What the task asks:
Your task is to transcribe the entries below exactly, from their first line down to the line containing "axiom into a", and to stop there.

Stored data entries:

BEGIN

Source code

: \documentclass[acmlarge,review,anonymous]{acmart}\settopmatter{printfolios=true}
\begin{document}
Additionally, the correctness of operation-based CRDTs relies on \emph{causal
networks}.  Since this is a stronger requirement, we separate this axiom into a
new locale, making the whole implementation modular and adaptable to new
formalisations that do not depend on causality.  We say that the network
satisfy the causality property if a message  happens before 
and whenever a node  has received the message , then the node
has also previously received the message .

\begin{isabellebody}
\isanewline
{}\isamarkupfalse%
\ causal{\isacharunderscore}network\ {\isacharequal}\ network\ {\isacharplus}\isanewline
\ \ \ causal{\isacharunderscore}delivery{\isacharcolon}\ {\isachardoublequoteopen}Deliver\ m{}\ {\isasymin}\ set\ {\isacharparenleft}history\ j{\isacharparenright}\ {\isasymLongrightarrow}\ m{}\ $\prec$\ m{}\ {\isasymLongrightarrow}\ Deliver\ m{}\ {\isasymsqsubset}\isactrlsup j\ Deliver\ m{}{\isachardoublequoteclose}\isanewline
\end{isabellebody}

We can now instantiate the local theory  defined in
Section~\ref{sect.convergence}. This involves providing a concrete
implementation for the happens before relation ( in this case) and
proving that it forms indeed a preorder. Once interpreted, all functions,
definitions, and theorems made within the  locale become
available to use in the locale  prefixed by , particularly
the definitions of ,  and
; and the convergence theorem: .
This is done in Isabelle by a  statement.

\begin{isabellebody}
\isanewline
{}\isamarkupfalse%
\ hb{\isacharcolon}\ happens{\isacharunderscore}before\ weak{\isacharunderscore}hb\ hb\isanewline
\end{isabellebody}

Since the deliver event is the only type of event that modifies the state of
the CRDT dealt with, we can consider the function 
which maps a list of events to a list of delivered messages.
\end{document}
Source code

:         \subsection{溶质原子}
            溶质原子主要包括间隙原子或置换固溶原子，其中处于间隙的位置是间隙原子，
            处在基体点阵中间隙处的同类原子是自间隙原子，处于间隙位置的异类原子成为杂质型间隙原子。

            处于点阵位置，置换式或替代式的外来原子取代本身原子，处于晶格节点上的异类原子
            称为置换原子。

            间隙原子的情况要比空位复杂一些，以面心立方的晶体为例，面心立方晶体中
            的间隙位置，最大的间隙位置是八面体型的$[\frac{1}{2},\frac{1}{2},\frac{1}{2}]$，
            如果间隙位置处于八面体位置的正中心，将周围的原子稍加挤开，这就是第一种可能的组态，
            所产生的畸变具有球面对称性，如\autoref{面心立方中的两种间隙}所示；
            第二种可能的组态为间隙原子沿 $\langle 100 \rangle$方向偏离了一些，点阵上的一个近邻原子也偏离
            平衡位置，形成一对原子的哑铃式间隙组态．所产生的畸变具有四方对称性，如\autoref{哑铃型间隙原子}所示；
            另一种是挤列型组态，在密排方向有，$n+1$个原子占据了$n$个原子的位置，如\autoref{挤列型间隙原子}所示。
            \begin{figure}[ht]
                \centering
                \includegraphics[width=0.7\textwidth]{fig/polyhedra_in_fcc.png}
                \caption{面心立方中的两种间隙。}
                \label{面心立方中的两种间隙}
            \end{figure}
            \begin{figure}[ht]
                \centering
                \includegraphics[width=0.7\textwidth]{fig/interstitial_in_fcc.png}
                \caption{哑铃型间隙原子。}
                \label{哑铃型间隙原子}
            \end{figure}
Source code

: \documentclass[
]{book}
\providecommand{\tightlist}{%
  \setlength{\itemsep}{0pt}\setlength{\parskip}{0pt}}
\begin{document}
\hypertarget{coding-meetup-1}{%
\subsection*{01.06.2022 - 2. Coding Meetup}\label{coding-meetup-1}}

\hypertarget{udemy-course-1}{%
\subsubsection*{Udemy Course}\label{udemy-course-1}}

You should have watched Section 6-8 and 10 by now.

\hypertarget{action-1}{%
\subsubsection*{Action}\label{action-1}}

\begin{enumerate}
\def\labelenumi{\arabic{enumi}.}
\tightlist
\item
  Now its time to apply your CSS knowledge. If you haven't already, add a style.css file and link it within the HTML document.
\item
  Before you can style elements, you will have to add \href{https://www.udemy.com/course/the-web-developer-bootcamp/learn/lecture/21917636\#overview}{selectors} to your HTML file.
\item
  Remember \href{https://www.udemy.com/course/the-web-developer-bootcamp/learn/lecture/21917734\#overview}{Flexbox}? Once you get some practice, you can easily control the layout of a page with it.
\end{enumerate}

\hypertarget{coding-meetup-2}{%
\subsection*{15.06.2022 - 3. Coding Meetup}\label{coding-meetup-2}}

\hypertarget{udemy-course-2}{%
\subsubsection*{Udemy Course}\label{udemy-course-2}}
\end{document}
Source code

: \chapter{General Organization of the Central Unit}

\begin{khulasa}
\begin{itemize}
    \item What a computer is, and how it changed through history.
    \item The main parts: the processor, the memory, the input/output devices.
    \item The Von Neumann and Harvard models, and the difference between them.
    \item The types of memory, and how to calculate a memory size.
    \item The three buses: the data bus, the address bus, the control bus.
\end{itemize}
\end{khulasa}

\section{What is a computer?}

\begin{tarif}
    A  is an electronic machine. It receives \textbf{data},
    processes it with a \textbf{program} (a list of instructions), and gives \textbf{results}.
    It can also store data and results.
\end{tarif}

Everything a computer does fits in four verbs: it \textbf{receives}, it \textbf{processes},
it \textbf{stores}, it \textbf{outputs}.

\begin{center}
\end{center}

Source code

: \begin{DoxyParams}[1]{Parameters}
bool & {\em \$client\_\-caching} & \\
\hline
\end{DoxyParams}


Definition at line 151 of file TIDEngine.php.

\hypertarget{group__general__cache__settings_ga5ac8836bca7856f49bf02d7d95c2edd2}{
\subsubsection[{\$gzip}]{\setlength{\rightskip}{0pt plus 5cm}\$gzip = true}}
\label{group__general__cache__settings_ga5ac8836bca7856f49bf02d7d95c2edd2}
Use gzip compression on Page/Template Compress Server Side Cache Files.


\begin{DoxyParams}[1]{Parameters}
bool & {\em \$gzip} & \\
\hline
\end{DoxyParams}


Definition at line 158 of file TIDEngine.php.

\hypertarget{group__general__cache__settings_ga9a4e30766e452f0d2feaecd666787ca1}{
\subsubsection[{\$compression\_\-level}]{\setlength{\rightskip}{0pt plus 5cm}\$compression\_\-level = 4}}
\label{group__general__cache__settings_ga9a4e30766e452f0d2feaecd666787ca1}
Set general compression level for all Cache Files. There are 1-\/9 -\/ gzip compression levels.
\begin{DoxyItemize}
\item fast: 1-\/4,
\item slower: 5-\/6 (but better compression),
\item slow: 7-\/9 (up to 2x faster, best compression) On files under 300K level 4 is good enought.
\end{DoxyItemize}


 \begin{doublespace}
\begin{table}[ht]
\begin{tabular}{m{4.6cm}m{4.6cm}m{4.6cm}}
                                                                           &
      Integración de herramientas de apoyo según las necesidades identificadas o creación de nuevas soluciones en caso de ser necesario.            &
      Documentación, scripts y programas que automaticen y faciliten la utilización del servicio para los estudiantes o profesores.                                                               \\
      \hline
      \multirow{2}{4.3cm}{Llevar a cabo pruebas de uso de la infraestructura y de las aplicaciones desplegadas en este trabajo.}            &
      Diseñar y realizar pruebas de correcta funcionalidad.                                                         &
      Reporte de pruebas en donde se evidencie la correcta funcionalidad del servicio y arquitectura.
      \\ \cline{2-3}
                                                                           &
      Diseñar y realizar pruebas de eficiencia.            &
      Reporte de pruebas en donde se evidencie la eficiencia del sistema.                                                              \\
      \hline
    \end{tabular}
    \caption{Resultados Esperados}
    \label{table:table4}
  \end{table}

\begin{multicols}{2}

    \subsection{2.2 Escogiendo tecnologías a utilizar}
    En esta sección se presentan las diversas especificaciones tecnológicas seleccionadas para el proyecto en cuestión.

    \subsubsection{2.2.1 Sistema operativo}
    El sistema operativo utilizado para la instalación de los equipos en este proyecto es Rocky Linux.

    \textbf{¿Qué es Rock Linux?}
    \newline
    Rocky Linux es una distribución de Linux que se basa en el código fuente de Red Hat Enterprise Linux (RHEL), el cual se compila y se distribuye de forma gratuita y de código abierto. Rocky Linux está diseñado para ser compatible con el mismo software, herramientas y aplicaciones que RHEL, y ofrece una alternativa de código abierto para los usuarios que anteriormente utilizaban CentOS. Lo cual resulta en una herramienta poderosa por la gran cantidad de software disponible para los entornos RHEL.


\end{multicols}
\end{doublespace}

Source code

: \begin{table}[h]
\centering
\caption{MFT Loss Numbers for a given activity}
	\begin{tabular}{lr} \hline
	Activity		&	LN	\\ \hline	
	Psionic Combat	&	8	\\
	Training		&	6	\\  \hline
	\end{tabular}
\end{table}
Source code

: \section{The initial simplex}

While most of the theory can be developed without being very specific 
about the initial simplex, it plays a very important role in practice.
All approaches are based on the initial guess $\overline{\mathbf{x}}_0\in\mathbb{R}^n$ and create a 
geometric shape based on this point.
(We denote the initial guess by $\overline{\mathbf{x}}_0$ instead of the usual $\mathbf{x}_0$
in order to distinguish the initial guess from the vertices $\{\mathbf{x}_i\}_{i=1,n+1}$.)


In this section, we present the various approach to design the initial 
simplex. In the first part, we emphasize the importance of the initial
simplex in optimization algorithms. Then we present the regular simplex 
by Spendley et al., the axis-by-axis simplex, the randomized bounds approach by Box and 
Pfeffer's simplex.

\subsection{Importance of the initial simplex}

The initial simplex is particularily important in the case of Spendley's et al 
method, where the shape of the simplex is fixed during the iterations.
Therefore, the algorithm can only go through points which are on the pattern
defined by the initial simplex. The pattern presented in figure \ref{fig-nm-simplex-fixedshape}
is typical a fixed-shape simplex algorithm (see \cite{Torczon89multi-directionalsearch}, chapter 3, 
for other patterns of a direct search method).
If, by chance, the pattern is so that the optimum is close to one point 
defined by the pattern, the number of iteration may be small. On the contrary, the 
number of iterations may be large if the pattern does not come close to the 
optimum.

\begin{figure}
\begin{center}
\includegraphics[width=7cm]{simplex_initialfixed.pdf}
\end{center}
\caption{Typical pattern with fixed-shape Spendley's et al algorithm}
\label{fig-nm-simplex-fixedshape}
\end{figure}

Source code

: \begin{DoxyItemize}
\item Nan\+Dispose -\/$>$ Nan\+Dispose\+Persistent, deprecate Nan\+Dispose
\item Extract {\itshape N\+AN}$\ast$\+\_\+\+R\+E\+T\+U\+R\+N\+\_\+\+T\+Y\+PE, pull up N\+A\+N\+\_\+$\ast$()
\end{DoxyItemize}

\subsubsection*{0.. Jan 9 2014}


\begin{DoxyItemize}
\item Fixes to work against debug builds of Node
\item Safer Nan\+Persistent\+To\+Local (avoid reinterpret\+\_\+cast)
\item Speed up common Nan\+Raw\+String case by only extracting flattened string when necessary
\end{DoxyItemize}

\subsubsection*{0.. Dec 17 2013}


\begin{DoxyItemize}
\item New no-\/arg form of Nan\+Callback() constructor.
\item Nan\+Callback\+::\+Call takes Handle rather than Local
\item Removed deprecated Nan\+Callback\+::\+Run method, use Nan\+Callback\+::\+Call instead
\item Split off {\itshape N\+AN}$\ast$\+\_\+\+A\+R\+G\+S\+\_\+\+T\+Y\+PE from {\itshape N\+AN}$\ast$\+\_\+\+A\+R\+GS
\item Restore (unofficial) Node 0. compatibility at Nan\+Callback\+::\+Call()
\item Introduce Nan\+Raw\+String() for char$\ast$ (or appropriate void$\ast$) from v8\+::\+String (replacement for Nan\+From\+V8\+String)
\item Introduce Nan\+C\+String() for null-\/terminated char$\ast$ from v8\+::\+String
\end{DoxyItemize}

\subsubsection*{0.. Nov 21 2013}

END

Answer section:
Source code

: \documentclass[acmlarge,review,anonymous]{acmart}\settopmatter{printfolios=true}
\begin{document}
Additionally, the correctness of operation-based CRDTs relies on \emph{causal
networks}.  Since this is a stronger requirement, we separate this axiom into a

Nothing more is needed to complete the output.